なお、公務員の個人面接では、ひとつの話題に対して「そのとき、あなたは具体的に何をしたのですか」と2回、3回と深掘りされることが多いです。自分の言葉で細部まで語れる実体験に根ざした答えを事前に用意しておきましょう。
本番までの準備6ステップ
ここまでの内容を、準備の手順に落とし込みます。
- 最新の受験案内を読み、試験の種目・配点と申込方法を確認する。口述試験(個別面接)に300点が置かれていることを、準備の前提として頭に入れる
- 高校・大学生活の経験を棚卸しする。部活動・アルバイト・学校行事から、自分がとった行動を具体的に話せる出来事を1つずつ用意する
- 7カテゴリーの代表質問に、それぞれ一言メモで答えを作る
- 組織研究のインプットをする。この記事の前半を読み返し、志望分野に近い事実を2〜3個、自分の言葉に置き換えておく
- 固有質問の材料を対応表から集め、「事実 → 自分の問題意識 → やりたいこと」の一続きの話に編む
- 実際に口に出してリハーサルし、答えるたびに「ここを掘られたら何と返すか」を書き足していく。あわせて、第2次試験の体力試験に備え、日々のトレーニングと生活リズムづくりを並行して進める
優先順位に注意
ステップ4〜5の組織研究は、あくまで他の受験生と差をつけるための工程です。時間がない場合は、ステップ2の経験の棚卸しと、その経験を警察の仕事へどうつなぐかという自己分析を優先してください。自分のことを語れない状態で組織の知識だけを増やしても、面接の評価にはつながりません。

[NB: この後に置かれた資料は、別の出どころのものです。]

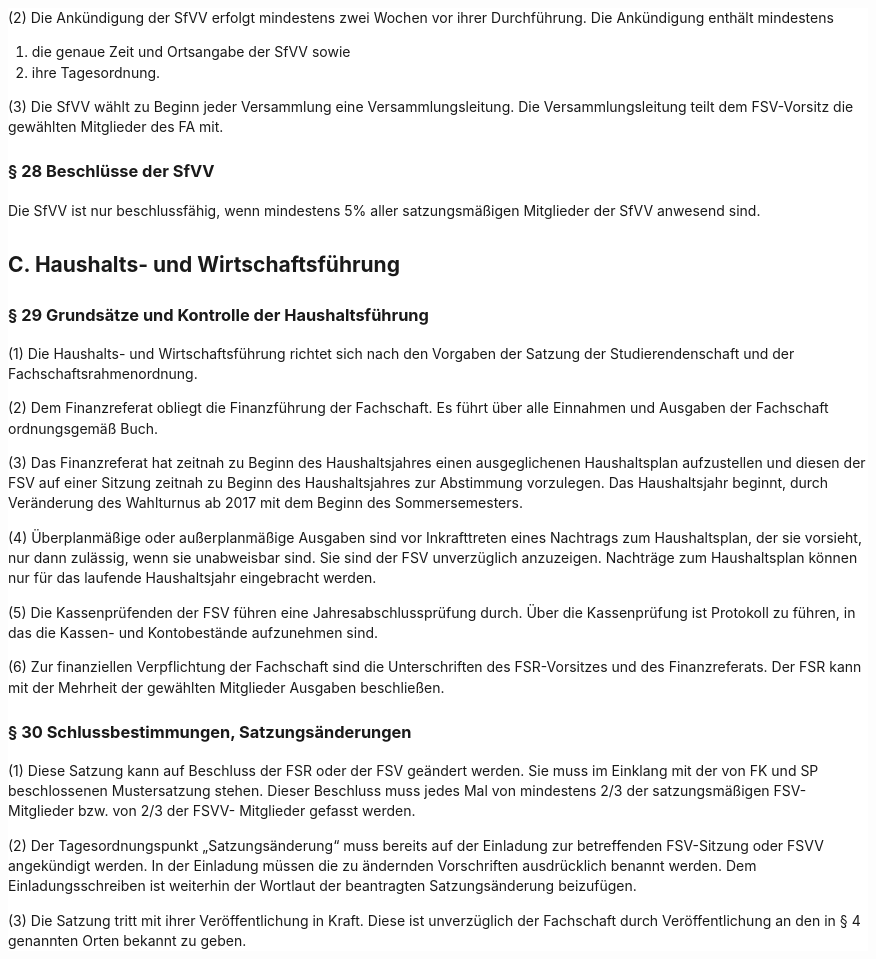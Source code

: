 (2) Die Ankündigung der SfVV erfolgt mindestens zwei Wochen vor ihrer Durchführung. Die
Ankündigung enthält mindestens

1. die genaue Zeit und Ortsangabe der SfVV sowie
2. ihre Tagesordnung.

(3) Die SfVV wählt zu Beginn jeder Versammlung eine Versammlungsleitung. Die
Versammlungsleitung teilt dem FSV-Vorsitz die gewählten Mitglieder des FA mit.

### § 28 Beschlüsse der SfVV

Die SfVV ist nur beschlussfähig, wenn mindestens 5% aller satzungsmäßigen Mitglieder der SfVV
anwesend sind.


## C. Haushalts- und Wirtschaftsführung

### § 29 Grundsätze und Kontrolle der Haushaltsführung

(1) Die Haushalts- und Wirtschaftsführung richtet sich nach den Vorgaben der Satzung der
Studierendenschaft und der Fachschaftsrahmenordnung.

(2) Dem Finanzreferat obliegt die Finanzführung der Fachschaft. Es führt über alle
Einnahmen und Ausgaben der Fachschaft ordnungsgemäß Buch.

(3) Das Finanzreferat hat zeitnah zu Beginn des Haushaltsjahres einen ausgeglichenen
Haushaltsplan aufzustellen und diesen der FSV auf einer Sitzung zeitnah zu Beginn des
Haushaltsjahres zur Abstimmung vorzulegen. Das Haushaltsjahr beginnt, durch Veränderung
des Wahlturnus ab 2017 mit dem Beginn des Sommersemesters.

(4) Überplanmäßige oder außerplanmäßige Ausgaben sind vor Inkrafttreten eines Nachtrags
zum Haushaltsplan, der sie vorsieht, nur dann zulässig, wenn sie unabweisbar sind. Sie sind
der FSV unverzüglich anzuzeigen. Nachträge zum Haushaltsplan können nur für das laufende
Haushaltsjahr eingebracht werden.

(5) Die Kassenprüfenden der FSV führen eine Jahresabschlussprüfung durch. Über die
Kassenprüfung ist Protokoll zu führen, in das die Kassen- und Kontobestände aufzunehmen
sind.

(6) Zur finanziellen Verpflichtung der Fachschaft sind die Unterschriften des FSR-Vorsitzes
und des Finanzreferats. Der FSR kann mit der Mehrheit der gewählten Mitglieder Ausgaben
beschließen.

### § 30 Schlussbestimmungen, Satzungsänderungen

(1) Diese Satzung kann auf Beschluss der FSR oder der FSV geändert werden. Sie muss im
Einklang mit der von FK und SP beschlossenen Mustersatzung stehen. Dieser Beschluss muss
jedes Mal von mindestens 2/3 der satzungsmäßigen FSV-Mitglieder bzw. von 2/3 der FSVV-
Mitglieder gefasst werden.

(2) Der Tagesordnungspunkt „Satzungsänderung“ muss bereits auf der Einladung zur
betreffenden FSV-Sitzung oder FSVV angekündigt werden. In der Einladung müssen die zu
ändernden Vorschriften ausdrücklich benannt werden. Dem Einladungsschreiben ist weiterhin
der Wortlaut der beantragten Satzungsänderung beizufügen.

(3) Die Satzung tritt mit ihrer Veröffentlichung in Kraft. Diese ist unverzüglich der Fachschaft
durch Veröffentlichung an den in § 4 genannten Orten bekannt zu geben.
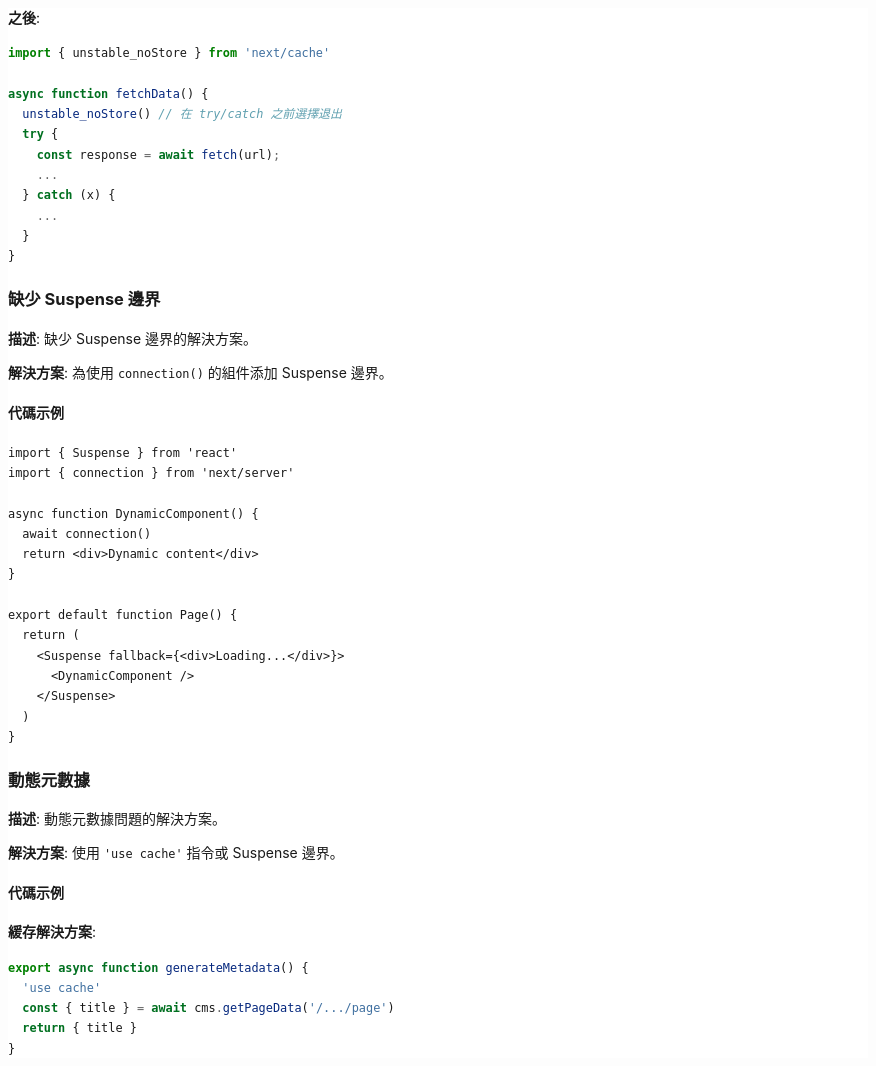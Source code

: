 **之後**:
```typescript
import { unstable_noStore } from 'next/cache'

async function fetchData() {
  unstable_noStore() // 在 try/catch 之前選擇退出
  try {
    const response = await fetch(url);
    ...
  } catch (x) {
    ...
  }
}
```

### 缺少 Suspense 邊界

**描述**: 缺少 Suspense 邊界的解決方案。

**解決方案**: 為使用 `connection()` 的組件添加 Suspense 邊界。

#### 代碼示例
```tsx
import { Suspense } from 'react'
import { connection } from 'next/server'

async function DynamicComponent() {
  await connection()
  return <div>Dynamic content</div>
}

export default function Page() {
  return (
    <Suspense fallback={<div>Loading...</div>}>
      <DynamicComponent />
    </Suspense>
  )
}
```

### 動態元數據

**描述**: 動態元數據問題的解決方案。

**解決方案**: 使用 `'use cache'` 指令或 Suspense 邊界。

#### 代碼示例

**緩存解決方案**:
```typescript
export async function generateMetadata() {
  'use cache'
  const { title } = await cms.getPageData('/.../page')
  return { title }
}
```
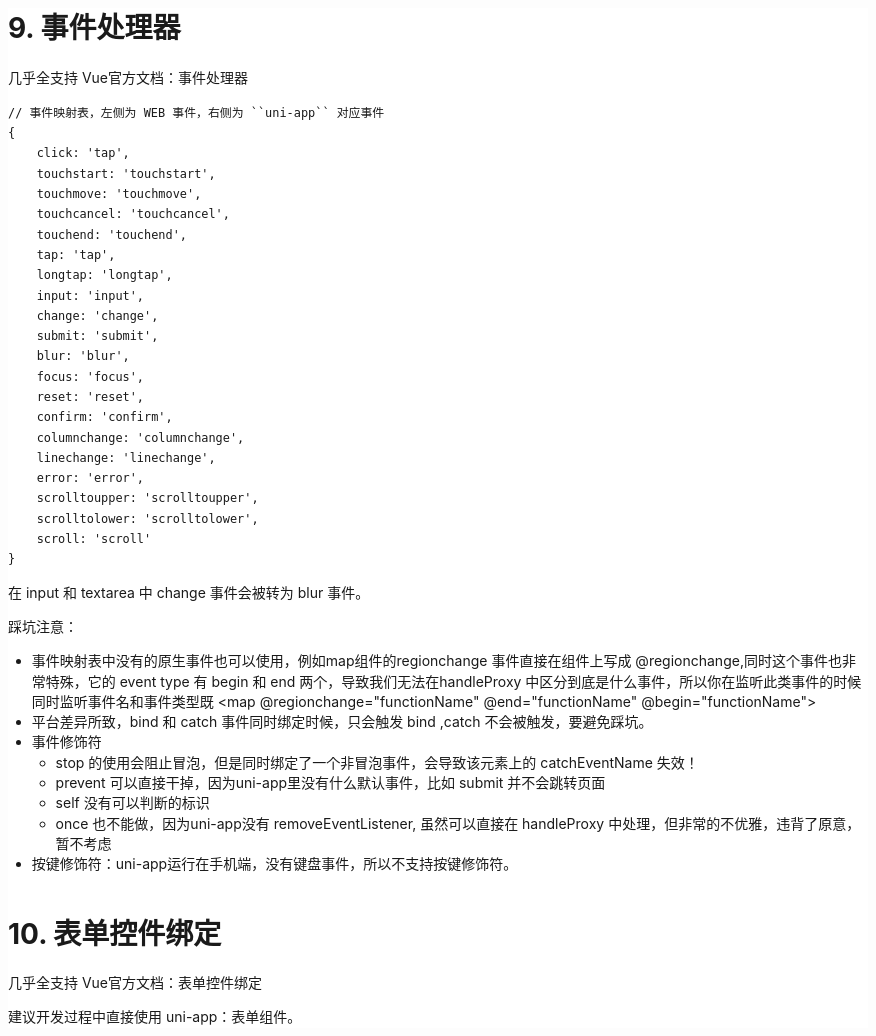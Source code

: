 
# 9. 事件处理器

几乎全支持 Vue官方文档：事件处理器

```
// 事件映射表，左侧为 WEB 事件，右侧为 ``uni-app`` 对应事件
{
    click: 'tap',
    touchstart: 'touchstart',
    touchmove: 'touchmove',
    touchcancel: 'touchcancel',
    touchend: 'touchend',
    tap: 'tap',
    longtap: 'longtap',
    input: 'input',
    change: 'change',
    submit: 'submit',
    blur: 'blur',
    focus: 'focus',
    reset: 'reset',
    confirm: 'confirm',
    columnchange: 'columnchange',
    linechange: 'linechange',
    error: 'error',
    scrolltoupper: 'scrolltoupper',
    scrolltolower: 'scrolltolower',
    scroll: 'scroll'
}
```

在 input 和 textarea 中 change 事件会被转为 blur 事件。

踩坑注意：

- 事件映射表中没有的原生事件也可以使用，例如map组件的regionchange 事件直接在组件上写成 @regionchange,同时这个事件也非常特殊，它的 event type 有 begin 和 end 两个，导致我们无法在handleProxy 中区分到底是什么事件，所以你在监听此类事件的时候同时监听事件名和事件类型既  <map @regionchange="functionName" @end="functionName" @begin="functionName"><map>
- 平台差异所致，bind 和 catch 事件同时绑定时候，只会触发 bind ,catch 不会被触发，要避免踩坑。
- 事件修饰符
	- stop 的使用会阻止冒泡，但是同时绑定了一个非冒泡事件，会导致该元素上的 catchEventName 失效！
	- prevent 可以直接干掉，因为uni-app里没有什么默认事件，比如 submit 并不会跳转页面
	- self 没有可以判断的标识
	- once 也不能做，因为uni-app没有 removeEventListener, 虽然可以直接在 handleProxy 中处理，但非常的不优雅，违背了原意，暂不考虑
- 按键修饰符：uni-app运行在手机端，没有键盘事件，所以不支持按键修饰符。


# 10. 表单控件绑定

几乎全支持 Vue官方文档：表单控件绑定

建议开发过程中直接使用 uni-app：表单组件。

なお、面接対策を独学かつ最短ルートで仕上げたい場合は、秋田県警察専用の面接想定問答集を使う選択肢もあります。
秋田県警察の採用面接で出題が想定される質問について、1問ごとに回答例・質問の意図・NG回答までをわかりやすく解説しているので、面接での受け答えをより具体的にイメージできるようになります。口述試験の配点が大きい試験だからこそ、本番までの時間が限られている方は、こうした教材で仕上げを前倒しするのも一つの方法です。
さいごに
秋田県警察の試験は、第2次試験の口述試験に300点が置かれ、筆記2種目の合計を上回る配点となっています。しかも人物試験は個別面接に集約されており、その一回でどれだけ自分を語れるかが問われます。
全国でも犯罪の少ない秋田ですが、詐欺の被害は過去最悪を更新し、超高齢社会の中で守るべき人ははっきりしています。
だからこそ、県の現状を自分の言葉で語り、身近な経験と結びつけて話せる人が強い試験です。部活動やアルバイトのような等身大の経験を、面接で語れる形にまで磨いて、当日を迎えてください。